§ TO DO:
What is needed is each line of the data below that holds the string "binning".

===== DATA FOR PROCESSING =====

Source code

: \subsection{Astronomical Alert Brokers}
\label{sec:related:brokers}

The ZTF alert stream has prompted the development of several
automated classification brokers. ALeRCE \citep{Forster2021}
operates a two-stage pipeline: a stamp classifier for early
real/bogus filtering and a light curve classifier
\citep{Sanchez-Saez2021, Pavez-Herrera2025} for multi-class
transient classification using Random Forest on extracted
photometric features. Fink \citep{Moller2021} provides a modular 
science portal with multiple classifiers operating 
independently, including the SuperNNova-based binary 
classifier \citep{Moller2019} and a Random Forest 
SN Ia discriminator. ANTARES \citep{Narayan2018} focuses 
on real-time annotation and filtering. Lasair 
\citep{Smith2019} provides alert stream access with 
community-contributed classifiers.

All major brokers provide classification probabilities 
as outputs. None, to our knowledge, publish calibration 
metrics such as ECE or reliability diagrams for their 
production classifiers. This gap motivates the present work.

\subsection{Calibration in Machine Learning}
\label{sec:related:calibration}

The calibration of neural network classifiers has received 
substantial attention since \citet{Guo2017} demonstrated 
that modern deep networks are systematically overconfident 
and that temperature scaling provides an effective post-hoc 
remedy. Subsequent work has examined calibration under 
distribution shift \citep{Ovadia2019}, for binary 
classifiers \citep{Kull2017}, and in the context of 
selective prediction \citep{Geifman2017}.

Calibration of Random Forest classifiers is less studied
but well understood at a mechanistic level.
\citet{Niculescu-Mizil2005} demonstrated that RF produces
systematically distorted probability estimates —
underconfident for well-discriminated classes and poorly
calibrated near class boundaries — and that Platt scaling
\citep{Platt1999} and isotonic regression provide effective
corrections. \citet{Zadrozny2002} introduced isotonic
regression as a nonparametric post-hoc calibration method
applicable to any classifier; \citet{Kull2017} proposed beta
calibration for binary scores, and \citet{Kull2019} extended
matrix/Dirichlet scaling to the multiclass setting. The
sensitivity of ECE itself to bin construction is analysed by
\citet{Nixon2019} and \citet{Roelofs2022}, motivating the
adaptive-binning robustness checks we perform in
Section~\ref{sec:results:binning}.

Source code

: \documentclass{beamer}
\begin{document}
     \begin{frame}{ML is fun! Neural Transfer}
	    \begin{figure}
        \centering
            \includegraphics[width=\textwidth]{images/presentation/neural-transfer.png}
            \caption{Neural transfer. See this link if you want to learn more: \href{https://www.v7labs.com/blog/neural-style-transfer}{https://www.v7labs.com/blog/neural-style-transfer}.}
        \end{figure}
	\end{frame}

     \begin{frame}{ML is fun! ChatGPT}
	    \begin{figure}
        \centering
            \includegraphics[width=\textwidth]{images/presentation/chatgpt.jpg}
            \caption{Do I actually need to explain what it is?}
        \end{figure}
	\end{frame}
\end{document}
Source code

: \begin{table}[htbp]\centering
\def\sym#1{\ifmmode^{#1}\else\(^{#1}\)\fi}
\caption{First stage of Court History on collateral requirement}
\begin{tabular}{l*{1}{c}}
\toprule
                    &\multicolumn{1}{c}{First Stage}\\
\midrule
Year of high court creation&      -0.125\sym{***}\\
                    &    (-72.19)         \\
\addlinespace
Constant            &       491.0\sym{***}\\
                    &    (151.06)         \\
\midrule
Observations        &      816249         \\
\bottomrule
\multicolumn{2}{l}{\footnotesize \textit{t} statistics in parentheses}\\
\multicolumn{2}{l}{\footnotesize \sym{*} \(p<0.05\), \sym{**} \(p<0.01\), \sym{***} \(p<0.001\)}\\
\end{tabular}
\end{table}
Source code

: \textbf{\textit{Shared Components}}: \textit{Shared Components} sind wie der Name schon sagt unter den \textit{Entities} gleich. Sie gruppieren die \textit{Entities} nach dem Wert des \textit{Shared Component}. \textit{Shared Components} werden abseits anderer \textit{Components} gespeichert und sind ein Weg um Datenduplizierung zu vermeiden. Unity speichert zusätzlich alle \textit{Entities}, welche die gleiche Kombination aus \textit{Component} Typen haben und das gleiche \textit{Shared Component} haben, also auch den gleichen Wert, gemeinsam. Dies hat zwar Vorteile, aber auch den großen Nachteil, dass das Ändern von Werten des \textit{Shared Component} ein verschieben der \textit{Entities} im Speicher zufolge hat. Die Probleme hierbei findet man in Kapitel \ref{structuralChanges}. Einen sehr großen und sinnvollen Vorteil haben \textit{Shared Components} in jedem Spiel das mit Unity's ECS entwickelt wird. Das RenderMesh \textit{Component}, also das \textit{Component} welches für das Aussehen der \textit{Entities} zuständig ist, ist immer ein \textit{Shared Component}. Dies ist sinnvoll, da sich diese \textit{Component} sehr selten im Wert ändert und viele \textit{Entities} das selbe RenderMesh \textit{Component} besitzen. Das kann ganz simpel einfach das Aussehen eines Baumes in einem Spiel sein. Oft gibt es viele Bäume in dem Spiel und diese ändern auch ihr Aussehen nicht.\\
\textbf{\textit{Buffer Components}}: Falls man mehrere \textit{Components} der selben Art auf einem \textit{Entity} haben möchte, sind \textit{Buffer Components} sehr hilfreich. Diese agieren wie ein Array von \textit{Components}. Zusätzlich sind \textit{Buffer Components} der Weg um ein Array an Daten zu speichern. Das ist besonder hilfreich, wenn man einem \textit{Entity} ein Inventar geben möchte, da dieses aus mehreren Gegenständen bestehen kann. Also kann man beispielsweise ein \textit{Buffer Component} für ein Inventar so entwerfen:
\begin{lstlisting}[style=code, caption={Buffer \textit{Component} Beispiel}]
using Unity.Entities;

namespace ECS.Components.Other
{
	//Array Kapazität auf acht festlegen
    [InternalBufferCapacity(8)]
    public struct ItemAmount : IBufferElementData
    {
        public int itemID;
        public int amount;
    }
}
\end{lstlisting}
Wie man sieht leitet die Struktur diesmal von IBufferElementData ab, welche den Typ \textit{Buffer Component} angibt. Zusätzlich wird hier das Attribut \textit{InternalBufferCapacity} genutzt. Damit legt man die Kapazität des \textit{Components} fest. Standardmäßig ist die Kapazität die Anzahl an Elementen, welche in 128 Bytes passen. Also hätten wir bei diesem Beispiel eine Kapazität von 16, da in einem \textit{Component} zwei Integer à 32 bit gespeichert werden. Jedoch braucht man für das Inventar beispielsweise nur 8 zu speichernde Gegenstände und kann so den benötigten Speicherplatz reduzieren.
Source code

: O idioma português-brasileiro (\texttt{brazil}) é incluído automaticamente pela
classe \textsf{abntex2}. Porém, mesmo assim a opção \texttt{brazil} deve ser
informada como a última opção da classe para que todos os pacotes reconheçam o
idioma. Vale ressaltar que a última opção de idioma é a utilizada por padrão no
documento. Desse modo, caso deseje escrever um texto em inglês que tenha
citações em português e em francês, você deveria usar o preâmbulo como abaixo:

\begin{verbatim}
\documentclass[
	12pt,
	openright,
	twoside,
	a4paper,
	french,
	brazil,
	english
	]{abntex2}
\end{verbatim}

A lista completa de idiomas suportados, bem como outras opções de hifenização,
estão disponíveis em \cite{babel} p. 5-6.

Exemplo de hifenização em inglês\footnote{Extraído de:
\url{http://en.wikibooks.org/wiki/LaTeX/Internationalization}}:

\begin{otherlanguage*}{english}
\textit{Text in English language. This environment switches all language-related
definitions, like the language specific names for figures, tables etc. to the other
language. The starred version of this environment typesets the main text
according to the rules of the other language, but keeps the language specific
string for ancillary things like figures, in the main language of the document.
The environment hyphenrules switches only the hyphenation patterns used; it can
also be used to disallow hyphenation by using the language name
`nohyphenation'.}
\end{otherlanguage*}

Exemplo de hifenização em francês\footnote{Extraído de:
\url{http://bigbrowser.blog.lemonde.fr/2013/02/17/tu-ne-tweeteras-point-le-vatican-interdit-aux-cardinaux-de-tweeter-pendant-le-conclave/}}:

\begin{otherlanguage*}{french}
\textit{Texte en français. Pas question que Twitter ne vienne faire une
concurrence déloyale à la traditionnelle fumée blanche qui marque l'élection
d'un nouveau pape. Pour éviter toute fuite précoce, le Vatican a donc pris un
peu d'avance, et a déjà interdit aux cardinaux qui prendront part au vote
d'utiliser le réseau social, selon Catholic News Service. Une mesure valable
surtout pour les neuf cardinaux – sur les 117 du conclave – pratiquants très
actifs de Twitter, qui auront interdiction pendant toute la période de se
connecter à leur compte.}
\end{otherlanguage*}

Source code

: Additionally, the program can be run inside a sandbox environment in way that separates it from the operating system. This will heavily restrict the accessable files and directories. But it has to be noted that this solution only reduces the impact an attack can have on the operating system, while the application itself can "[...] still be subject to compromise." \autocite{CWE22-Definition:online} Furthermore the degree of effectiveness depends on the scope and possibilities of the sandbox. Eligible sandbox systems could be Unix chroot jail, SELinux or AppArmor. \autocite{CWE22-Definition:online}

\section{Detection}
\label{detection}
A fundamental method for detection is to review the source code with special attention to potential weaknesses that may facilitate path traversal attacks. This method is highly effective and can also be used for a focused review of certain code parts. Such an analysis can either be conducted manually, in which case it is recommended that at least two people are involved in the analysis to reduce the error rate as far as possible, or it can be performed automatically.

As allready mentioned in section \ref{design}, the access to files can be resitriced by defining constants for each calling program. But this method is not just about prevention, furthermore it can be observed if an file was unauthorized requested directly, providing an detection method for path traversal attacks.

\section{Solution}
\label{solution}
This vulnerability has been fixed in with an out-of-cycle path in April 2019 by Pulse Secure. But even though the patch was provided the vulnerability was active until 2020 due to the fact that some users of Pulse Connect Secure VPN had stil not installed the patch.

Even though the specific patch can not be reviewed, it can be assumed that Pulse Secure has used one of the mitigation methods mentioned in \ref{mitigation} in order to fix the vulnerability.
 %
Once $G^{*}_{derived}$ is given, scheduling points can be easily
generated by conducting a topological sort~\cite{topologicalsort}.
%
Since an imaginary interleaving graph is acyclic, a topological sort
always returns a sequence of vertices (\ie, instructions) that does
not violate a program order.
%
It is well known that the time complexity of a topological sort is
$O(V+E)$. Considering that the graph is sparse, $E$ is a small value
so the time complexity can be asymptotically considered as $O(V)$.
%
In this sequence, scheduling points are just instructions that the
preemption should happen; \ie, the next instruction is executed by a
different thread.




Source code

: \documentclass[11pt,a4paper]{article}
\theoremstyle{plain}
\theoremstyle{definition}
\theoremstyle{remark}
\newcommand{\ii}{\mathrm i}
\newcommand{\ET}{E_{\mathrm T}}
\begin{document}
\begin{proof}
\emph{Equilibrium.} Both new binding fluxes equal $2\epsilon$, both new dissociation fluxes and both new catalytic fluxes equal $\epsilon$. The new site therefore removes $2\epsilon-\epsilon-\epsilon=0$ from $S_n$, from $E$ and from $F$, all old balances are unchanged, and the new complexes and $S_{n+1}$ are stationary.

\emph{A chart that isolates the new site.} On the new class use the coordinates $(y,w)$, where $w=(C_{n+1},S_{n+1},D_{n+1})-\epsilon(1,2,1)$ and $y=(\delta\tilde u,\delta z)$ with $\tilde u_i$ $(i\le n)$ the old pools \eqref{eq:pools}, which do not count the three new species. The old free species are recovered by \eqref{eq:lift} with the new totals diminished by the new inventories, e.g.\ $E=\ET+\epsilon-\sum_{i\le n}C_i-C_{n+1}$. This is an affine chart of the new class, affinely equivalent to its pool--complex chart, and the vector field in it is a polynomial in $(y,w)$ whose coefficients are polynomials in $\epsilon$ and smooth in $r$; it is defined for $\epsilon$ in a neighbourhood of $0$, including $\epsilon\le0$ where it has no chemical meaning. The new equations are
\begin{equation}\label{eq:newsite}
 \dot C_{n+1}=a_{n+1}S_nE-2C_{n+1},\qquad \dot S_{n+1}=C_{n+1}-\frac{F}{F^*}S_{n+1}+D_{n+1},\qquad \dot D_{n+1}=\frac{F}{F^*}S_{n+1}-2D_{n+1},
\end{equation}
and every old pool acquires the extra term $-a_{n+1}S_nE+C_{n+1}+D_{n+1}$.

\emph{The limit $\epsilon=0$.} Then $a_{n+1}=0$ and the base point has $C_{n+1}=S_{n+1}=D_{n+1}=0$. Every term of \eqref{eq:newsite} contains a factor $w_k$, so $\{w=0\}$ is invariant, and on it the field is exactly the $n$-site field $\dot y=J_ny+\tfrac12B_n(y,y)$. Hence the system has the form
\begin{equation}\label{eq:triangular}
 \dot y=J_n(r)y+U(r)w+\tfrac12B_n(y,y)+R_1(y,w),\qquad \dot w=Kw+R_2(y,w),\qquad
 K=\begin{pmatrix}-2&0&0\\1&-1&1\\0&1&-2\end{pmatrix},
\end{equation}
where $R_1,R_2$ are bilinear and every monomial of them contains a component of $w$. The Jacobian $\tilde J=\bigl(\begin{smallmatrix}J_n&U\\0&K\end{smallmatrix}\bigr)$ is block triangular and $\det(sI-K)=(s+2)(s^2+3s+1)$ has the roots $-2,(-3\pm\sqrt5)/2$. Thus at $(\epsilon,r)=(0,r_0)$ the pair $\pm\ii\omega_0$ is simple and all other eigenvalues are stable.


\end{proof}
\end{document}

=====

§ EXERCISE OUTPUT:
adaptive-binning robustness checks we perform in
Section~\ref{sec:results:binning}.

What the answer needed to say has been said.